Ambani’nin Dubai’de başına gelenler absürt sahnelere yol verir. Hatta Ambani’nin işe yaramayan savunmaları, Don Kişot’un yel değirmenlerine saldırmasıyla aynı kapıya çıkar. Hastalıksız Adam, bir yanıyla da Don Kişot gibi. Çağdaş bir pikaresk roman parodisi. Adalet sisteminin çarpıklığı ve Ambani’nin mahkemede suçlamaları dinlerken bir kafese tıkılması, Kafkaesk bir dünyayı (Dava) diriltir. Grunberg’in gönderme yaptığı bir roman da Yabancı.

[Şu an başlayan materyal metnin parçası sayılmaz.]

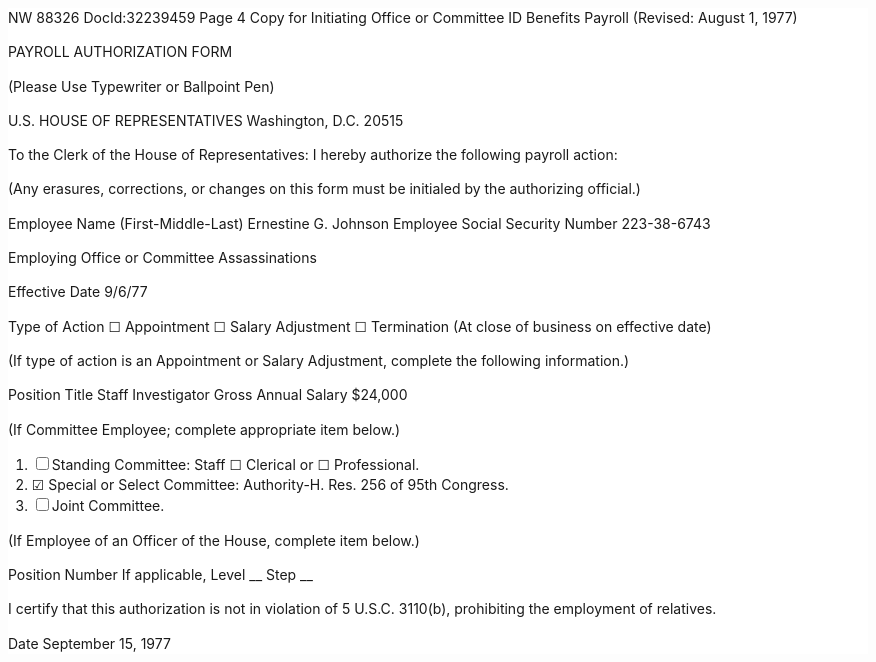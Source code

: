 NW 88326
DocId:32239459 Page 4
Copy for Initiating Office or Committee
ID
Benefits
Payroll
(Revised: August 1, 1977)

PAYROLL AUTHORIZATION FORM

(Please Use Typewriter
or Ballpoint Pen)

U.S. HOUSE OF REPRESENTATIVES
Washington, D.C. 20515

To the Clerk of the House of Representatives:
I hereby authorize the following payroll action:

(Any erasures, corrections, or changes on this form must be initialed by the authorizing official.)

Employee Name (First-Middle-Last)
Ernestine G. Johnson
Employee Social Security Number
223-38-6743

Employing Office or Committee
Assassinations

Effective Date
9/6/77

Type of Action
☐ Appointment
☐ Salary Adjustment
☐ Termination (At close of business on effective date)

(If type of action is an Appointment or Salary Adjustment, complete the following information.)

Position Title
Staff Investigator
Gross Annual Salary
$24,000

(If Committee Employee; complete appropriate item below.)
1. ☐ Standing Committee: Staff ☐ Clerical or ☐ Professional.
2. ☑ Special or Select Committee: Authority-H. Res. 256 of 95th Congress.
3. ☐ Joint Committee.

(If Employee of an Officer of the House, complete item below.)

Position Number
If applicable, Level __ Step __

I certify that this authorization is not in violation of 5 U.S.C. 3110(b), prohibiting the employment of relatives.

Date September 15, 1977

Grunberg’i Don DeLillo’ya yaklaştıran bir başka unsur, mimarinin ele alınışı. Sık sık Frank Gehry’nin adı geçiyor romanda. Gehry, postmodernist mimarinin önemli uygulama alanlarından dekonstrüktivizmin babalarından. Mimarinin siyasetle ilişkisi ve giderek insanların kâbusu haline gelişi (mesela bkz. Dubai, İstanbul) romanın önemli temaları arasında. Kısa bir romanda ağır temaların okura hissettirilmeden bir araya getirilmesi elbette yazarın başarısı.

Hastalıksız Adam yalın bir roman. Ama yalınlığı baş tacı eden birçok yazarın içine düştüğü yavanlık duvarına toslamadan akıp gidiyor. Bu yönüyle şifa niyetine de okunabilir.